Rocky and Bullwinkle were kinetic and colorful enough to please the kids when they debuted in 1959. But watching the DVD release of “Rocky & Bullwinkle & Friends: Complete Season 4” is proof that their creators also had an adult audience in mind. Groundbreaking in form and subversive in content, “Rocky & Bullwinkle” remains hilarious, albeit some of the humor demands a memory of the era when it emerged. Younger viewers raised on cell phones might be puzzled by the concept of a party line.
At the heart of the cartoon is the Cold War struggle between the Free World and the East Bloc, represented by the chipper but naïve Rocky and his lumbering sidekick Bullwinkle on one side, and the dastardly Boris and his fetching companion Natasha on the other. But around the main storyline orbited satellite features such as Dudley Do-right, the Mountie contending with the insidious silent movie villain Snidely Whiplash; Fractured Fairy Tales, the snarky cousin to the Brothers Grimm; and Peabody and Sherman, the dog and his boy who travel through history on the Wayback Machine. Nowadays some would call “Rocky & Bullwinkle” a “meta-cartoon” for its awareness of itself as a commentary on children’s television, pop culture and much else besides.

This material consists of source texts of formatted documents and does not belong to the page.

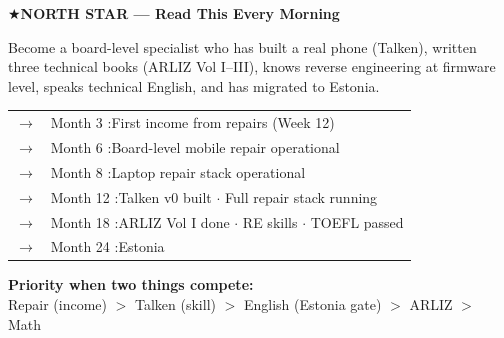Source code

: \label{sec:northstar}
\vspace{0.4cm}
\begin{northstarbox}
\textbf{\color{arlizblue}\large $\bigstar$\enspace NORTH STAR --- Read This Every Morning}

\vspace{6pt}
Become a board-level specialist who has built a real phone (Talken), written three
technical books (ARLIZ Vol I--III), knows reverse engineering at firmware level, speaks
technical English, and has migrated to Estonia.

\vspace{6pt}
\begin{tabular}{@{\hspace{4pt}}ll}
  \textbf{\color{arlizblue}$\to$} & Month 3\phantom{0} :\enspace First income from repairs (Week 12) \\
  \textbf{\color{arlizblue}$\to$} & Month 6\phantom{0} :\enspace Board-level mobile repair operational \\
  \textbf{\color{arlizblue}$\to$} & Month 8\phantom{0} :\enspace Laptop repair stack operational \\
  \textbf{\color{arlizblue}$\to$} & Month 12 :\enspace Talken v0 built $\cdot$ Full repair stack running \\
  \textbf{\color{arlizblue}$\to$} & Month 18 :\enspace ARLIZ Vol I done $\cdot$ RE skills $\cdot$ TOEFL passed \\
  \textbf{\color{arlizblue}$\to$} & Month 24 :\enspace Estonia \\
\end{tabular}

\vspace{6pt}
\textbf{\color{arlizgold}Priority when two things compete:}\\
Repair (income) $>$ Talken (skill) $>$ English (Estonia gate) $>$ ARLIZ $>$ Math
\end{northstarbox}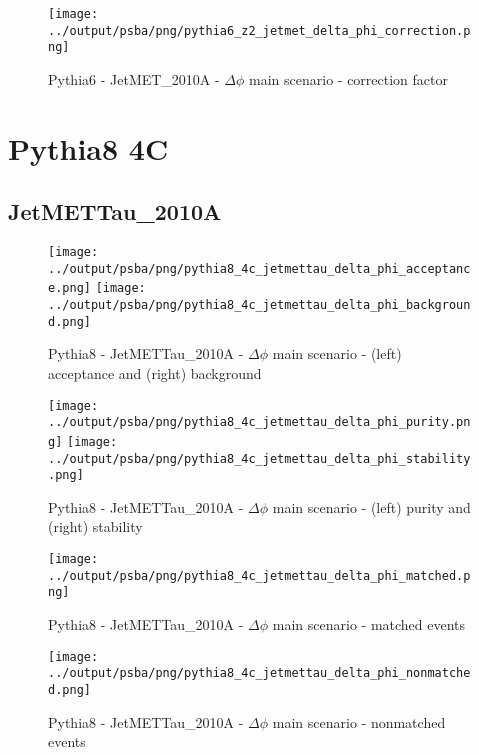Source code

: \documentclass[11pt]{book}
\begin{document}
\begin{figure}[ht]
\centering
\texttt{[image: ../output/psba/png/pythia6\_z2\_jetmet\_delta\_phi\_correction.png]}
\caption{Pythia6 - JetMET\_2010A - $\Delta\phi$ main scenario - correction factor}
\label{fig:p6_jetmet_delta_phi_correction}
\end{figure}

\clearpage
\section{Pythia8 4C}
\subsection{JetMETTau\_2010A}

\begin{figure}[ht]
\centering
\texttt{[image: ../output/psba/png/pythia8\_4c\_jetmettau\_delta\_phi\_acceptance.png]}
\texttt{[image: ../output/psba/png/pythia8\_4c\_jetmettau\_delta\_phi\_background.png]}
\caption{Pythia8 - JetMETTau\_2010A - $\Delta\phi$ main scenario - (left) acceptance and (right) background}
\label{fig:p8_jetmettau_delta_phi_ab}
\end{figure}

\begin{figure}[ht]
\centering
\texttt{[image: ../output/psba/png/pythia8\_4c\_jetmettau\_delta\_phi\_purity.png]}
\texttt{[image: ../output/psba/png/pythia8\_4c\_jetmettau\_delta\_phi\_stability.png]}
\caption{Pythia8 - JetMETTau\_2010A - $\Delta\phi$ main scenario - (left) purity and (right) stability}
\label{fig:p8_jetmettau_delta_phi_ps}
\end{figure}

\begin{figure}[ht]
\centering
\texttt{[image: ../output/psba/png/pythia8\_4c\_jetmettau\_delta\_phi\_matched.png]}
\caption{Pythia8 - JetMETTau\_2010A - $\Delta\phi$ main scenario - matched events}
\label{fig:p8_jetmettau_delta_phi_matched}
\end{figure}

\begin{figure}[ht]
\centering
\texttt{[image: ../output/psba/png/pythia8\_4c\_jetmettau\_delta\_phi\_nonmatched.png]}
\caption{Pythia8 - JetMETTau\_2010A - $\Delta\phi$ main scenario - nonmatched events}
\label{fig:p8_jetmettau_delta_phi_nonmatched}
\end{figure}
\end{document}
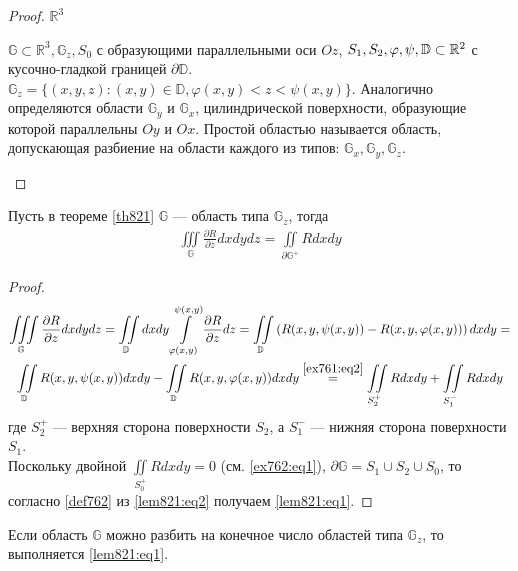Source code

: \begin{proof}
  $\mathbb{R}^3$
  \begin{definition}
    $\mathbb{G} \subset \mathbb{R}^3, \mathbb{G}_z, S_0$ с образующими
    параллельными оси $Oz$, $S_1, S_2, \varphi, \psi, \\ \mathbb{D} \subset
    \mathbb{R}^2$ с кусочно-гладкой границей $\partial \mathbb{D}$.
    $\mathbb{G}_z = \{(x, y, z) : (x, y) \in \mathbb{D}, \varphi(x, y) < z <
    \psi(x, y)\}$. Аналогично определяются области $\mathbb{G}_y$ и
    $\mathbb{G}_x$, цилиндрической поверхности, образующие которой параллельны
    $Oy$ и $Ox$. Простой областью называется область, допускающая разбиение на
    области каждого из типов: $\mathbb{G}_x, \mathbb{G}_y, \mathbb{G}_z$.
  \end{definition}
\end{proof}

\begin{lemma}
  Пусть в теореме \eqref{th821} $\mathbb{G}$ --- область типа $\mathbb{G}_z$,
  тогда
  \begin{gather}
    \iiint\limits_{\mathbb{G}} \frac{\partial R}{\partial z} dx dy dz =
    \iint\limits_{\partial \mathbb{G}^+} R dx dy
    \label{lem821:eq1}
  \end{gather}
\end{lemma}

\begin{proof}
  \begin{gather}
    \iiint\limits_{\mathbb{G}} \frac{\partial R}{\partial z} dx dy dz =
    \iint\limits_{\mathbb{D}} dx dy \int\limits_{\varphi(x, y)}^{\psi(x, y)}
    \frac{\partial R}{\partial z} dz = \iint\limits_{\mathbb{D}} \left(R(x, y,
    \psi(x, y)) - R(x, y, \varphi(x, y)) \right) dx dy = \nonumber \\
    \iint\limits_{\mathbb{D}} R(x, y, \psi(x, y)) dx dy -
    \iint\limits_{\mathbb{D}} R(x, y, \varphi(x, y)) dx dy
    \overset{\eqref{ex761:eq2}} = \iint\limits_{S_2^+} R dx dy +
    \iint\limits_{S_1^-} R dx dy
    \label{lem821:eq2}
  \end{gather}
  где $S_2^+$ --- верхняя сторона поверхности $S_2$, а $S_1^-$ --- нижняя
  сторона поверхности $S_1$. \\ Поскольку двойной $\iint\limits_{S_0^+} R dx dy =
  0$ (см. \eqref{ex762:eq1}), $\partial \mathbb{G} = S_1 \cup S_2 \cup S_0$, то
  согласно \eqref{def762} из \eqref{lem821:eq2} получаем \eqref{lem821:eq1}.
\end{proof}

\begin{lemma}
  Если область $\mathbb{G}$ можно разбить на конечное число областей типа
  $\mathbb{G}_z$, то выполняется \eqref{lem821:eq1}.
\end{lemma}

As for the subversive edge, “Rocky & Bullwinkle” eagerly spoofed everything and everyone from American TV censorship through McCarthyism and tin-pot Communist dictators—much of it delivered in the mock stentorian voice of a newsreel narrator. There was plenty of slapstick along with double entendres, puns and sophisticated allusions to everything from France’s reluctant role in NATO to the pretensions of modern art (“ahrt”) critics and dealers. An adult audience for a cartoon in the ‘60s? Who else would have recognized the reference to a splatter painter called Jackson Plop?